* [TASK GOAL] Show each line of the entries below in which the word "subsubsection" appears.

* [DATA FOR PROCESSING]
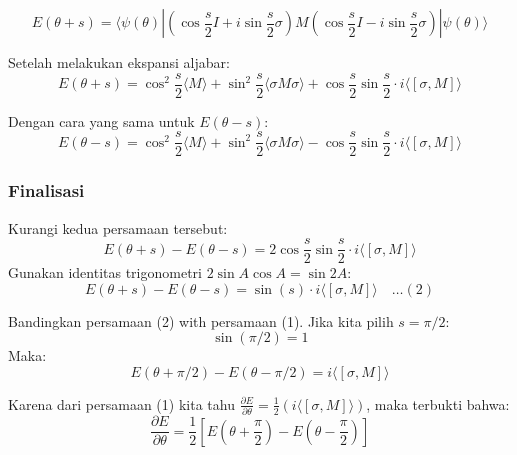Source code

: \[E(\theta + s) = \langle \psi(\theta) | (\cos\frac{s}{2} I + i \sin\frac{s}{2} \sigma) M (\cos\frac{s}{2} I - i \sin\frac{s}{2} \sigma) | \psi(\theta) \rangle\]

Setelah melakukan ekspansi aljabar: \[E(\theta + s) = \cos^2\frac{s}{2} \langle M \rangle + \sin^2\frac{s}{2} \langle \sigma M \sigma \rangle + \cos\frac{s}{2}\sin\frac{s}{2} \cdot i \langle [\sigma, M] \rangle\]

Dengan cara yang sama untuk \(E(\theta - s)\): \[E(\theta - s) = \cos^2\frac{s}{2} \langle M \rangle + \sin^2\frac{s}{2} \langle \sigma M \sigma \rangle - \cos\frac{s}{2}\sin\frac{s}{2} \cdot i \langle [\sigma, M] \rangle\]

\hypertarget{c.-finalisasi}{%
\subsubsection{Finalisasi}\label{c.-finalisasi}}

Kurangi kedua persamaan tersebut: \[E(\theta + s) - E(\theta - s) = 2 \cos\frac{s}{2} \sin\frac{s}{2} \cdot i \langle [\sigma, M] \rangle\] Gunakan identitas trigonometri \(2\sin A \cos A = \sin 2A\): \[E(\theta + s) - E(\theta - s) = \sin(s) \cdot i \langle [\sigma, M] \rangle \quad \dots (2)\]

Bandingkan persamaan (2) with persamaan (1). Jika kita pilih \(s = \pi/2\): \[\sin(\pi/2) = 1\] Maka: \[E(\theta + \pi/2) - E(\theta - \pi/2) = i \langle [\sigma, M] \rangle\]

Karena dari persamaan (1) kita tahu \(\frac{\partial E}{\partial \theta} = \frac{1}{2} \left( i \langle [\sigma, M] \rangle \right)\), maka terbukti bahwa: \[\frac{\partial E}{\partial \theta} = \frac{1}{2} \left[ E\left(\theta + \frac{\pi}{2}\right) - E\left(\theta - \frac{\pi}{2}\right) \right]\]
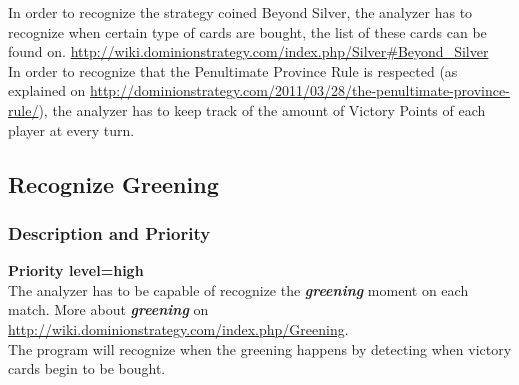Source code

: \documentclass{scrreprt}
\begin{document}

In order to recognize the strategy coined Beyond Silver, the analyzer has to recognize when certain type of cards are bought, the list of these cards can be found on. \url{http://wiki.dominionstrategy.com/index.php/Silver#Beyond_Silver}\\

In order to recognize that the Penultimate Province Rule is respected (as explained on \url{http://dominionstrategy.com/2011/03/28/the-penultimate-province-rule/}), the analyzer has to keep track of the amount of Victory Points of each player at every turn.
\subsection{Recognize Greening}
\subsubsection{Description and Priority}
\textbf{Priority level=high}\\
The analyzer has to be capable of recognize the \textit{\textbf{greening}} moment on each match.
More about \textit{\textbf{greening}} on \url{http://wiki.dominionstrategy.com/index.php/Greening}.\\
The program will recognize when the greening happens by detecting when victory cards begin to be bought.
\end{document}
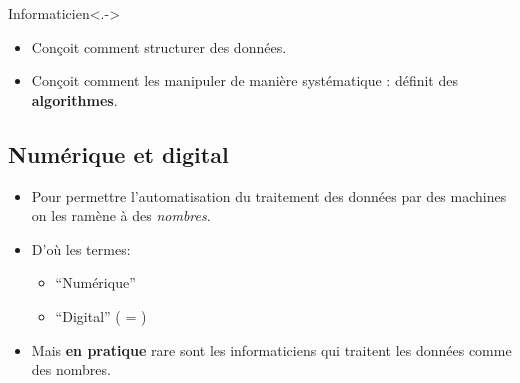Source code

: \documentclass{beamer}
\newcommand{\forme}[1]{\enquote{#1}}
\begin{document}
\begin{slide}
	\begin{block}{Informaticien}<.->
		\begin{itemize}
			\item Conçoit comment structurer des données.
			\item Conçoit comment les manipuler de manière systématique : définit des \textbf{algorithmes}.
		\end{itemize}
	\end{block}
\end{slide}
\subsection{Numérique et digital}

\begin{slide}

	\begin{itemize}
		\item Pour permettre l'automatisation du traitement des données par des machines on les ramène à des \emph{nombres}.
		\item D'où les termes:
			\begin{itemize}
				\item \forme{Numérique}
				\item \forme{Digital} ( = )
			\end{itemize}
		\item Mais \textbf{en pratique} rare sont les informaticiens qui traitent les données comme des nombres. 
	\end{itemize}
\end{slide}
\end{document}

* [ANSWER TO THIS PROBLEM]
\subsubsection{Finalisasi}\label{c.-finalisasi}}
\subsubsection{Description and Priority}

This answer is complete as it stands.